コンクリートの隙間の髪の毛
執行さんが小学生の頃、通学路に奇妙なものがあった。コンクリートの隙間から、髪の毛が出ているのだ。それも1本や2本ではなく、1人分はあるのではないかという量だった。
雨が降っても、風が吹いても、その髪の毛がなくなることはなかった。
その髪が現れた頃は皆気味悪がっていたが、1ヶ月もすればいつもの風景に溶け込んでいたという。
『3ヶ月くらい経った頃ですかね。気付いちゃったんですよ、「これ、伸びてるな」って』
毎日見ているせいで中々気が付かなかったのだという。初めてそれを見つけた時の気味悪さを思い出した執行さんは、翌日からそこを通る時は誰かを盾にするか、目を瞑って歩くようになった。
それからしばらくして、執行さんの周りで「あの髪を引っこ抜いてみよう」という動きが起きた。執行さんは必死に止めたが、誰1人として彼の言うことを聞かなかった。その日の放課後、5人のクラスメイトがあの場所に行ったのだという。

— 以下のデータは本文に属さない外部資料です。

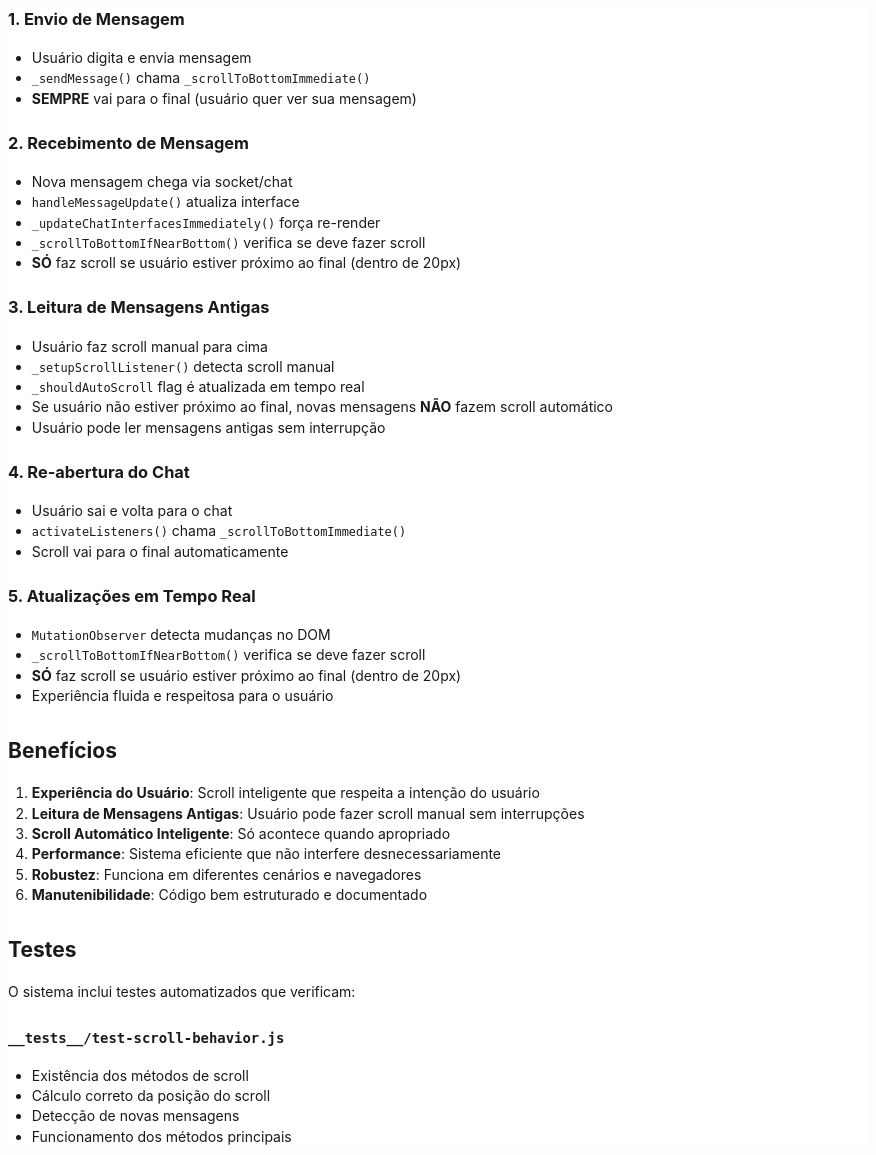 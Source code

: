 ### 1. Envio de Mensagem
- Usuário digita e envia mensagem
- `_sendMessage()` chama `_scrollToBottomImmediate()`
- **SEMPRE** vai para o final (usuário quer ver sua mensagem)

### 2. Recebimento de Mensagem
- Nova mensagem chega via socket/chat
- `handleMessageUpdate()` atualiza interface
- `_updateChatInterfacesImmediately()` força re-render
- `_scrollToBottomIfNearBottom()` verifica se deve fazer scroll
- **SÓ** faz scroll se usuário estiver próximo ao final (dentro de 20px)

### 3. Leitura de Mensagens Antigas
- Usuário faz scroll manual para cima
- `_setupScrollListener()` detecta scroll manual
- `_shouldAutoScroll` flag é atualizada em tempo real
- Se usuário não estiver próximo ao final, novas mensagens **NÃO** fazem scroll automático
- Usuário pode ler mensagens antigas sem interrupção

### 4. Re-abertura do Chat
- Usuário sai e volta para o chat
- `activateListeners()` chama `_scrollToBottomImmediate()`
- Scroll vai para o final automaticamente

### 5. Atualizações em Tempo Real
- `MutationObserver` detecta mudanças no DOM
- `_scrollToBottomIfNearBottom()` verifica se deve fazer scroll
- **SÓ** faz scroll se usuário estiver próximo ao final (dentro de 20px)
- Experiência fluida e respeitosa para o usuário

## Benefícios

1. **Experiência do Usuário**: Scroll inteligente que respeita a intenção do usuário
2. **Leitura de Mensagens Antigas**: Usuário pode fazer scroll manual sem interrupções
3. **Scroll Automático Inteligente**: Só acontece quando apropriado
4. **Performance**: Sistema eficiente que não interfere desnecessariamente
5. **Robustez**: Funciona em diferentes cenários e navegadores
6. **Manutenibilidade**: Código bem estruturado e documentado

## Testes

O sistema inclui testes automatizados que verificam:

### `__tests__/test-scroll-behavior.js`
- Existência dos métodos de scroll
- Cálculo correto da posição do scroll
- Detecção de novas mensagens
- Funcionamento dos métodos principais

翌朝の登校時、執行さんはあの髪の毛を見ようと恐る恐る指の隙間から目を覗かせた。髪の毛はそのまま残っていた。
『結局アイツらも怖くて触れなかったんだなって思いました。でも、違ったんです』
あの5人が揃って欠席したのだ。
『5人とも精神に異常をきたしてしまったらしく、学校に来られる状態じゃなかったそうで』
1週間経っても彼らは来なかった。
2週間が過ぎようとした頃、執行さんは担任からその内の1人のお見舞いを頼まれた。
『正直気が進まなかったんですけど、アイツらがどうなっちゃったのか気になってたっていうのも事実でして』
結局執行さんは怖いもの見たさでその子の家に行くことを決めた。
担任から連絡を受けていたらしく、チャイムを鳴らすとすぐに母親が出てきた。小学生だった執行さんから見ても明らかに憔悴しきっている感じだったという。

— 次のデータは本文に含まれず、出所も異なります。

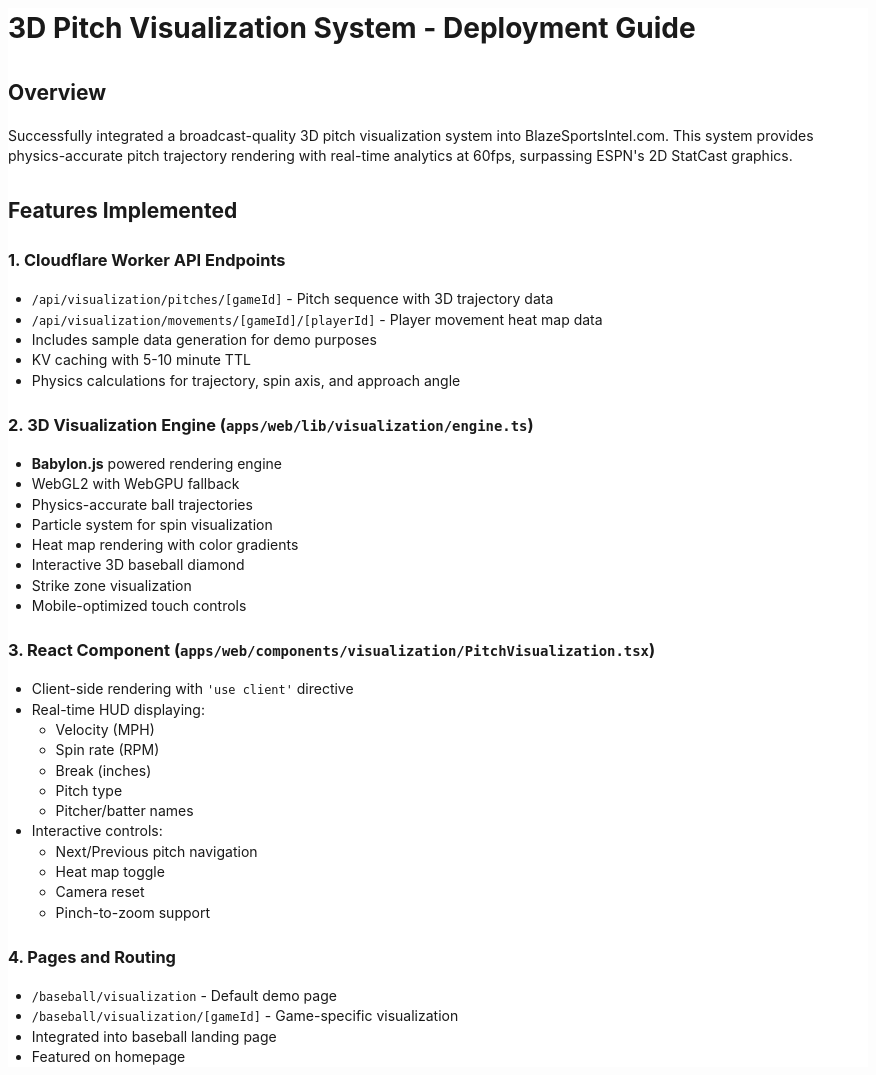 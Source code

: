 # 3D Pitch Visualization System - Deployment Guide

## Overview

Successfully integrated a broadcast-quality 3D pitch visualization system into BlazeSportsIntel.com. This system provides physics-accurate pitch trajectory rendering with real-time analytics at 60fps, surpassing ESPN's 2D StatCast graphics.

## Features Implemented

### 1. **Cloudflare Worker API Endpoints**
- `/api/visualization/pitches/[gameId]` - Pitch sequence with 3D trajectory data
- `/api/visualization/movements/[gameId]/[playerId]` - Player movement heat map data
- Includes sample data generation for demo purposes
- KV caching with 5-10 minute TTL
- Physics calculations for trajectory, spin axis, and approach angle

### 2. **3D Visualization Engine** (`apps/web/lib/visualization/engine.ts`)
- **Babylon.js** powered rendering engine
- WebGL2 with WebGPU fallback
- Physics-accurate ball trajectories
- Particle system for spin visualization
- Heat map rendering with color gradients
- Interactive 3D baseball diamond
- Strike zone visualization
- Mobile-optimized touch controls

### 3. **React Component** (`apps/web/components/visualization/PitchVisualization.tsx`)
- Client-side rendering with `'use client'` directive
- Real-time HUD displaying:
  - Velocity (MPH)
  - Spin rate (RPM)
  - Break (inches)
  - Pitch type
  - Pitcher/batter names
- Interactive controls:
  - Next/Previous pitch navigation
  - Heat map toggle
  - Camera reset
  - Pinch-to-zoom support

### 4. **Pages and Routing**
- `/baseball/visualization` - Default demo page
- `/baseball/visualization/[gameId]` - Game-specific visualization
- Integrated into baseball landing page
- Featured on homepage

『おばさんに話を聞いてみるとそいつ、やっぱりあの日からおかしくなったみたいで、おばさんの髪の毛を食べようとするらしいんですよ。もちろんおばさんは嫌がったそうです。で、おばさんのがダメだと分かると夜中にこっそり風呂場に行って、排水口を開けて、その中の髪の毛をほじくり出して食べてたこともあったそうで』
その話を聞いた執行さんは、その子には会わず玄関先だけで用事を済ませて帰ろうと思ったが、用事が終わる前にその子が出てきてしまった。
警戒した執行さんだったが、その子の様子はいつもと変わりないように見えたという。
『玄関先に出て来た時も「おう」って感じで挨拶して、ゲームでもする? とか、どっか遊びに行く? とか言っていたのを覚えています』
押し切られた執行さんは、その子と家を出た。しばらく歩いて着いたのは、あの髪の毛の場所だった。

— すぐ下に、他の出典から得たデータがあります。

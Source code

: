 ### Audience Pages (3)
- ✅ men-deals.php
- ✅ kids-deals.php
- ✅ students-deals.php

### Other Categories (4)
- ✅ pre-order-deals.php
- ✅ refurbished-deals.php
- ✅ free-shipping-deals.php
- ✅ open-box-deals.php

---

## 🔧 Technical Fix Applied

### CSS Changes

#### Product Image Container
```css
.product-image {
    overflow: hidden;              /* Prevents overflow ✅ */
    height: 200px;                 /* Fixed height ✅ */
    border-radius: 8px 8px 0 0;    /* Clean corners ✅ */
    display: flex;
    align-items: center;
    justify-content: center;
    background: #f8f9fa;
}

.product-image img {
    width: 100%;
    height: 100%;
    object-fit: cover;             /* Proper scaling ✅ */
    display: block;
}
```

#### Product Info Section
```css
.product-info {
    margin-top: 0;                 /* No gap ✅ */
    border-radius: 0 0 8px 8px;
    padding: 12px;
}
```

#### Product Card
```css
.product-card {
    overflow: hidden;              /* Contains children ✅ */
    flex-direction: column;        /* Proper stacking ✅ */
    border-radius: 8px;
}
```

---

その子の後ろから少しだけ顔を出して覗いてみると、髪の毛が短くなっていた。
『短くなってないか聞くとその子、「散髪してあげたんだよ、友達だし」とか言って。あ、もうダメなんだなって思いました。まぁ、僕もなんですけどね』
そう言って執行さんは口を大きく開いてみせた。中を見てみると、隅から隅まで真っ黒だった。
それから30年経った今でも、執行さんは毎日その髪と遊んでいるという。